TASK ITEM>
Every record must be output verbatim in the reply.

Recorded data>
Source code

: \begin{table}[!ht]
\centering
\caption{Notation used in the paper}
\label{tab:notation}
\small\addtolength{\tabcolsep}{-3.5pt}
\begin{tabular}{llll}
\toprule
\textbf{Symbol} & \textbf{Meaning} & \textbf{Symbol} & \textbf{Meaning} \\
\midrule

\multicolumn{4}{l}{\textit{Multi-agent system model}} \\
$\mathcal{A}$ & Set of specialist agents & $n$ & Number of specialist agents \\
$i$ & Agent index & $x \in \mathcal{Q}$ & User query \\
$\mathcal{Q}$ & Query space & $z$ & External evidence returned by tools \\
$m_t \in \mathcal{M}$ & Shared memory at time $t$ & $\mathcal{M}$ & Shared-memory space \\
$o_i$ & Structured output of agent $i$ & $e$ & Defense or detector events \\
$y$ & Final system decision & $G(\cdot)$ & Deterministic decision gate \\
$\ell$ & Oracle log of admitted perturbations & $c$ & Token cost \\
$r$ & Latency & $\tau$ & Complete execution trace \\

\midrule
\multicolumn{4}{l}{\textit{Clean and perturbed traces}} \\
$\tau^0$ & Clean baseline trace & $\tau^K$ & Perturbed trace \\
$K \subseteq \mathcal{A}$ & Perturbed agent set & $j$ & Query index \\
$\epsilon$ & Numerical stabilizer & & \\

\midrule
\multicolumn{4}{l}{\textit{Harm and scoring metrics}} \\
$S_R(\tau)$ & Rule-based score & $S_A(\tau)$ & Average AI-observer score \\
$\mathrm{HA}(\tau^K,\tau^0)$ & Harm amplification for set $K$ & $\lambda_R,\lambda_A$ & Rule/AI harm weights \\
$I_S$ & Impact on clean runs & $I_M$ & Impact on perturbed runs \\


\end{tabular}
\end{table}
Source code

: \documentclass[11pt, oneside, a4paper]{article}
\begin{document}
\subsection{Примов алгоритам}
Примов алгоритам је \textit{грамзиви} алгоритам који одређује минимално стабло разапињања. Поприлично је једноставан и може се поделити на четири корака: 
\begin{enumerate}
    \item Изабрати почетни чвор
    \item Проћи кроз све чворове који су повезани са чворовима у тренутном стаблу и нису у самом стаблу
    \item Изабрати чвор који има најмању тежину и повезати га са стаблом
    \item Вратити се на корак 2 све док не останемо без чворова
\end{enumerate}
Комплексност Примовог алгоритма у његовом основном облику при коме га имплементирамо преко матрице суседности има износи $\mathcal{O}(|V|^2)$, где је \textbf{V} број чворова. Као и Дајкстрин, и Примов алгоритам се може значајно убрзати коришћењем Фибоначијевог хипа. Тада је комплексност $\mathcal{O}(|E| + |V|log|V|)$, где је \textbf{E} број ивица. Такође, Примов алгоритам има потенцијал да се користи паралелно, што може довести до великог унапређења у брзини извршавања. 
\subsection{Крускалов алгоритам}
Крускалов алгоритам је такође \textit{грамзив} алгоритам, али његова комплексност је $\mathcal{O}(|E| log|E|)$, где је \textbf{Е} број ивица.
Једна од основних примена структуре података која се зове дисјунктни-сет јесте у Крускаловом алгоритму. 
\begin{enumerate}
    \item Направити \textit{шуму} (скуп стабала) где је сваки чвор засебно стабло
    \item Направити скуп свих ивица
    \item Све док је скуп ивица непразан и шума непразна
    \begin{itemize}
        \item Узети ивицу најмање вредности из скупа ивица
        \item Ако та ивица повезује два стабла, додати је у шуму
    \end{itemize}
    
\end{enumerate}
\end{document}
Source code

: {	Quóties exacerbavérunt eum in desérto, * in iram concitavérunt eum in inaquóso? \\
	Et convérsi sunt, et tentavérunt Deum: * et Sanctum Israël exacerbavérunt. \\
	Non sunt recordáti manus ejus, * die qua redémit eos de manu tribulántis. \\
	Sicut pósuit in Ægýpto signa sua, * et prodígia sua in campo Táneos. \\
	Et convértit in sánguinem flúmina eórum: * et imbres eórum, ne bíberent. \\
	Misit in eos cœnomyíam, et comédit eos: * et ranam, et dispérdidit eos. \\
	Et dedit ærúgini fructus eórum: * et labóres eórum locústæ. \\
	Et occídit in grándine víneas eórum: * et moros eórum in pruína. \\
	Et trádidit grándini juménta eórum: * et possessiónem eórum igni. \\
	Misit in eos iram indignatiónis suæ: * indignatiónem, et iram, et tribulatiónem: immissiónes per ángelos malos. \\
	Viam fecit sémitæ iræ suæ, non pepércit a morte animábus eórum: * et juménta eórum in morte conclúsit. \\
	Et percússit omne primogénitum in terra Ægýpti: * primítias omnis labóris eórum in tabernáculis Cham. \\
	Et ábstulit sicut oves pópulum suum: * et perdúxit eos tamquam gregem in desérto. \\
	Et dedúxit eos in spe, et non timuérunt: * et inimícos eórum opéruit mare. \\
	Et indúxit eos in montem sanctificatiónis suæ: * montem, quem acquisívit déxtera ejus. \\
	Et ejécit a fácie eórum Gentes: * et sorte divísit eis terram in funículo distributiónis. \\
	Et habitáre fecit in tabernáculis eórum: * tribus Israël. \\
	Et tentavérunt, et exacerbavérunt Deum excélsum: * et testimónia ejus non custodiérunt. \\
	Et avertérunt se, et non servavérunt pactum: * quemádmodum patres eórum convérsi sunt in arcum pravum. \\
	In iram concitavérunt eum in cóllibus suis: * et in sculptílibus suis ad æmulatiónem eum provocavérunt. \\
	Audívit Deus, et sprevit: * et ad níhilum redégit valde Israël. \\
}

PROBLEM SOLUTION>
Source code

: \begin{table}[!ht]
\centering
\caption{Notation used in the paper}
\label{tab:notation}
\small\addtolength{\tabcolsep}{-3.5pt}
\begin{tabular}{llll}
\toprule
\textbf{Symbol} & \textbf{Meaning} & \textbf{Symbol} & \textbf{Meaning} \\
\midrule

\multicolumn{4}{l}{\textit{Multi-agent system model}} \\
$\mathcal{A}$ & Set of specialist agents & $n$ & Number of specialist agents \\
$i$ & Agent index & $x \in \mathcal{Q}$ & User query \\
$\mathcal{Q}$ & Query space & $z$ & External evidence returned by tools \\
$m_t \in \mathcal{M}$ & Shared memory at time $t$ & $\mathcal{M}$ & Shared-memory space \\
$o_i$ & Structured output of agent $i$ & $e$ & Defense or detector events \\
$y$ & Final system decision & $G(\cdot)$ & Deterministic decision gate \\
$\ell$ & Oracle log of admitted perturbations & $c$ & Token cost \\
$r$ & Latency & $\tau$ & Complete execution trace \\

\midrule
\multicolumn{4}{l}{\textit{Clean and perturbed traces}} \\
$\tau^0$ & Clean baseline trace & $\tau^K$ & Perturbed trace \\
$K \subseteq \mathcal{A}$ & Perturbed agent set & $j$ & Query index \\
$\epsilon$ & Numerical stabilizer & & \\

\midrule
\multicolumn{4}{l}{\textit{Harm and scoring metrics}} \\
$S_R(\tau)$ & Rule-based score & $S_A(\tau)$ & Average AI-observer score \\
$\mathrm{HA}(\tau^K,\tau^0)$ & Harm amplification for set $K$ & $\lambda_R,\lambda_A$ & Rule/AI harm weights \\
$I_S$ & Impact on clean runs & $I_M$ & Impact on perturbed runs \\


\end{tabular}
\end{table}
Source code

: \documentclass[11pt, oneside, a4paper]{article}
\begin{document}
\subsection{Примов алгоритам}
Примов алгоритам је \textit{грамзиви} алгоритам који одређује минимално стабло разапињања. Поприлично је једноставан и може се поделити на четири корака: 
\begin{enumerate}
    \item Изабрати почетни чвор
    \item Проћи кроз све чворове који су повезани са чворовима у тренутном стаблу и нису у самом стаблу
    \item Изабрати чвор који има најмању тежину и повезати га са стаблом
    \item Вратити се на корак 2 све док не останемо без чворова
\end{enumerate}
Комплексност Примовог алгоритма у његовом основном облику при коме га имплементирамо преко матрице суседности има износи $\mathcal{O}(|V|^2)$, где је \textbf{V} број чворова. Као и Дајкстрин, и Примов алгоритам се може значајно убрзати коришћењем Фибоначијевог хипа. Тада је комплексност $\mathcal{O}(|E| + |V|log|V|)$, где је \textbf{E} број ивица. Такође, Примов алгоритам има потенцијал да се користи паралелно, што може довести до великог унапређења у брзини извршавања. 
\subsection{Крускалов алгоритам}
Крускалов алгоритам је такође \textit{грамзив} алгоритам, али његова комплексност је $\mathcal{O}(|E| log|E|)$, где је \textbf{Е} број ивица.
Једна од основних примена структуре података која се зове дисјунктни-сет јесте у Крускаловом алгоритму. 
\begin{enumerate}
    \item Направити \textit{шуму} (скуп стабала) где је сваки чвор засебно стабло
    \item Направити скуп свих ивица
    \item Све док је скуп ивица непразан и шума непразна
    \begin{itemize}
        \item Узети ивицу најмање вредности из скупа ивица
        \item Ако та ивица повезује два стабла, додати је у шуму
    \end{itemize}
    
\end{enumerate}
\end{document}
Source code

: {	Quóties exacerbavérunt eum in desérto, * in iram concitavérunt eum in inaquóso? \\
	Et convérsi sunt, et tentavérunt Deum: * et Sanctum Israël exacerbavérunt. \\
	Non sunt recordáti manus ejus, * die qua redémit eos de manu tribulántis. \\
	Sicut pósuit in Ægýpto signa sua, * et prodígia sua in campo Táneos. \\
	Et convértit in sánguinem flúmina eórum: * et imbres eórum, ne bíberent. \\
	Misit in eos cœnomyíam, et comédit eos: * et ranam, et dispérdidit eos. \\
	Et dedit ærúgini fructus eórum: * et labóres eórum locústæ. \\
	Et occídit in grándine víneas eórum: * et moros eórum in pruína. \\
	Et trádidit grándini juménta eórum: * et possessiónem eórum igni. \\
	Misit in eos iram indignatiónis suæ: * indignatiónem, et iram, et tribulatiónem: immissiónes per ángelos malos. \\
	Viam fecit sémitæ iræ suæ, non pepércit a morte animábus eórum: * et juménta eórum in morte conclúsit. \\
	Et percússit omne primogénitum in terra Ægýpti: * primítias omnis labóris eórum in tabernáculis Cham. \\
	Et ábstulit sicut oves pópulum suum: * et perdúxit eos tamquam gregem in desérto. \\
	Et dedúxit eos in spe, et non timuérunt: * et inimícos eórum opéruit mare. \\
	Et indúxit eos in montem sanctificatiónis suæ: * montem, quem acquisívit déxtera ejus. \\
	Et ejécit a fácie eórum Gentes: * et sorte divísit eis terram in funículo distributiónis. \\
	Et habitáre fecit in tabernáculis eórum: * tribus Israël. \\
	Et tentavérunt, et exacerbavérunt Deum excélsum: * et testimónia ejus non custodiérunt. \\
	Et avertérunt se, et non servavérunt pactum: * quemádmodum patres eórum convérsi sunt in arcum pravum. \\
	In iram concitavérunt eum in cóllibus suis: * et in sculptílibus suis ad æmulatiónem eum provocavérunt. \\
	Audívit Deus, et sprevit: * et ad níhilum redégit valde Israël. \\
}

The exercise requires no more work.